Dataset entries
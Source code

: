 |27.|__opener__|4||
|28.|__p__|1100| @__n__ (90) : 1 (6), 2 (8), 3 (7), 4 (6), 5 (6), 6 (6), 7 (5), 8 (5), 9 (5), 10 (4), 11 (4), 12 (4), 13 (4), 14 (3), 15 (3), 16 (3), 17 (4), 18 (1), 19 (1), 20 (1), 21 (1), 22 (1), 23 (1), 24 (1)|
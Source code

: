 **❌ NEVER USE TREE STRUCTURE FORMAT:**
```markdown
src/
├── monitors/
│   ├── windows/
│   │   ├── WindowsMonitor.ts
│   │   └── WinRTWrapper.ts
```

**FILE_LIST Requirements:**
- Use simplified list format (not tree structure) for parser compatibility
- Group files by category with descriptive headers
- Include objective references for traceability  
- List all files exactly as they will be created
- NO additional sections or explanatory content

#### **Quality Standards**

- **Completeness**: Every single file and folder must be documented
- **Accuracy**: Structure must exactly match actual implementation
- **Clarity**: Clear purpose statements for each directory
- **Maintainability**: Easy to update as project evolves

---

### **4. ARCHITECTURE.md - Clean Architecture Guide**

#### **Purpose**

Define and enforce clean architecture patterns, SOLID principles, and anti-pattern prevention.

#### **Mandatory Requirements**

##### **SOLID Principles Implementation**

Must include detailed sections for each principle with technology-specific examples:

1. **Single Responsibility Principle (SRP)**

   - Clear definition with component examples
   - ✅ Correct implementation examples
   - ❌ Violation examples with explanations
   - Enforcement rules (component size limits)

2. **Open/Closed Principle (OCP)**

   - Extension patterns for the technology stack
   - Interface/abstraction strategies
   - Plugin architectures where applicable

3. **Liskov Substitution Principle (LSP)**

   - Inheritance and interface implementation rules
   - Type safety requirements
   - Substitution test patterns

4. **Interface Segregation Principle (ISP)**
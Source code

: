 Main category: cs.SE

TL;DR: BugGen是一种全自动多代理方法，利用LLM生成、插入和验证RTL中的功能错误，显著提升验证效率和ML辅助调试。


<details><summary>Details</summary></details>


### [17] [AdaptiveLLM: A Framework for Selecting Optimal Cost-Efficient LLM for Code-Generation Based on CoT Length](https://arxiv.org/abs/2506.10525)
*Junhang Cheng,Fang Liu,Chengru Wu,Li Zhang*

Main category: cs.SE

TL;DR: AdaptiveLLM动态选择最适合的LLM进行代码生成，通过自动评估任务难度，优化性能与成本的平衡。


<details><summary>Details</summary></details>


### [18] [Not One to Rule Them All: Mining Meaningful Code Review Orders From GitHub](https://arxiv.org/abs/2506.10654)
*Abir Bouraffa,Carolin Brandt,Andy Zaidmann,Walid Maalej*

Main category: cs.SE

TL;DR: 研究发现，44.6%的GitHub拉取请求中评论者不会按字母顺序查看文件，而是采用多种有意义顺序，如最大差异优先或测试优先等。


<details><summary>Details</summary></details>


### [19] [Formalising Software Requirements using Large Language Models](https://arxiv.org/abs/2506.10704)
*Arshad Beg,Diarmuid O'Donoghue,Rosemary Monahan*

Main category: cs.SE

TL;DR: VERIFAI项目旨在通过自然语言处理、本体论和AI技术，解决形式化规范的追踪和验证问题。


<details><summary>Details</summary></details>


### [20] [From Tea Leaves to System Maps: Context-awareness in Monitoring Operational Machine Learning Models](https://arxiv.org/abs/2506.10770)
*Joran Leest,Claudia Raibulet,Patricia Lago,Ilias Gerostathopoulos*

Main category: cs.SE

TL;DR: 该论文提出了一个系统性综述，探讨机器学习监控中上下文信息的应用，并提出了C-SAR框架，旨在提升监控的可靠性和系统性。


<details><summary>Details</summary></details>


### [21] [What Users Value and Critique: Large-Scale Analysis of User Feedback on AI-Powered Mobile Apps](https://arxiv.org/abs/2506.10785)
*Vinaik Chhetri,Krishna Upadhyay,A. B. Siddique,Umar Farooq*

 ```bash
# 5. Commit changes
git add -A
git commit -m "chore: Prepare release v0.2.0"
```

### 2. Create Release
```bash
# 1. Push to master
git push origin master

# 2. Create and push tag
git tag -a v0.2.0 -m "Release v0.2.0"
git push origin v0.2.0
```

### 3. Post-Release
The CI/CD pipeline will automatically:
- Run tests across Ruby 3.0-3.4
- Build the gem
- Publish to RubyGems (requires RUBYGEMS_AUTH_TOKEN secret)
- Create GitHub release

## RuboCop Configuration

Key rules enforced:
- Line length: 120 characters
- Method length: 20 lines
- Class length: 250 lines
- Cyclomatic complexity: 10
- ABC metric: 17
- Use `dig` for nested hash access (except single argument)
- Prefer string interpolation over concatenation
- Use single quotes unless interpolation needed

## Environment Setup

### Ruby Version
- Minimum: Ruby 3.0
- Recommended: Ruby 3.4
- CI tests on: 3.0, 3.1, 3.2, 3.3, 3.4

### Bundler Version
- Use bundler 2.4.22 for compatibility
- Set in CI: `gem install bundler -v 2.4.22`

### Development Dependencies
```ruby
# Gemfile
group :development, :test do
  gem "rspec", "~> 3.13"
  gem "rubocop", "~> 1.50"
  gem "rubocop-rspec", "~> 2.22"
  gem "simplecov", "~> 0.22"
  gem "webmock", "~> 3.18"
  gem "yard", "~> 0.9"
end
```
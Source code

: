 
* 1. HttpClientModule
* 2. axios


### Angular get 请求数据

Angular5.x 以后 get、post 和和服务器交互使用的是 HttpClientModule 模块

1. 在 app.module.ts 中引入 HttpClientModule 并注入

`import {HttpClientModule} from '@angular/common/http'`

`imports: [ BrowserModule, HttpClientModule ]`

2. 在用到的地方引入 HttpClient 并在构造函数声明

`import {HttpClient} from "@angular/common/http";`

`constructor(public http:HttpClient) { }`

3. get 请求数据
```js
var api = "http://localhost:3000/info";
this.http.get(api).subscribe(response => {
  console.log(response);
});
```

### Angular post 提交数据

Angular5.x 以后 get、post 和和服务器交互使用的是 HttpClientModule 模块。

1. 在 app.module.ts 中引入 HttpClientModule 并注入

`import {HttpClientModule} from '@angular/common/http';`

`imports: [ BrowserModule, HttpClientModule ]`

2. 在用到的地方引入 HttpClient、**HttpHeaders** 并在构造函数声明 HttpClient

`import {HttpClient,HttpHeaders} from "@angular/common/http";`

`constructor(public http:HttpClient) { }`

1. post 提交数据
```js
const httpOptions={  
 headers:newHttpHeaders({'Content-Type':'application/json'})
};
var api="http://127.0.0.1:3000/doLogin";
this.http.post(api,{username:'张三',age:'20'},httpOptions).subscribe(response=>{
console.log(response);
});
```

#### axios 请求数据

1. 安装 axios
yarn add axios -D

WHAT THE TASK REQUIRES> If a line in the data holds the string "with", copy that line.

ANSWER TO THE PROBLEM>
- Group files by category with descriptive headers
Must include detailed sections for each principle with technology-specific examples:
   - Clear definition with component examples
   - ❌ Violation examples with explanations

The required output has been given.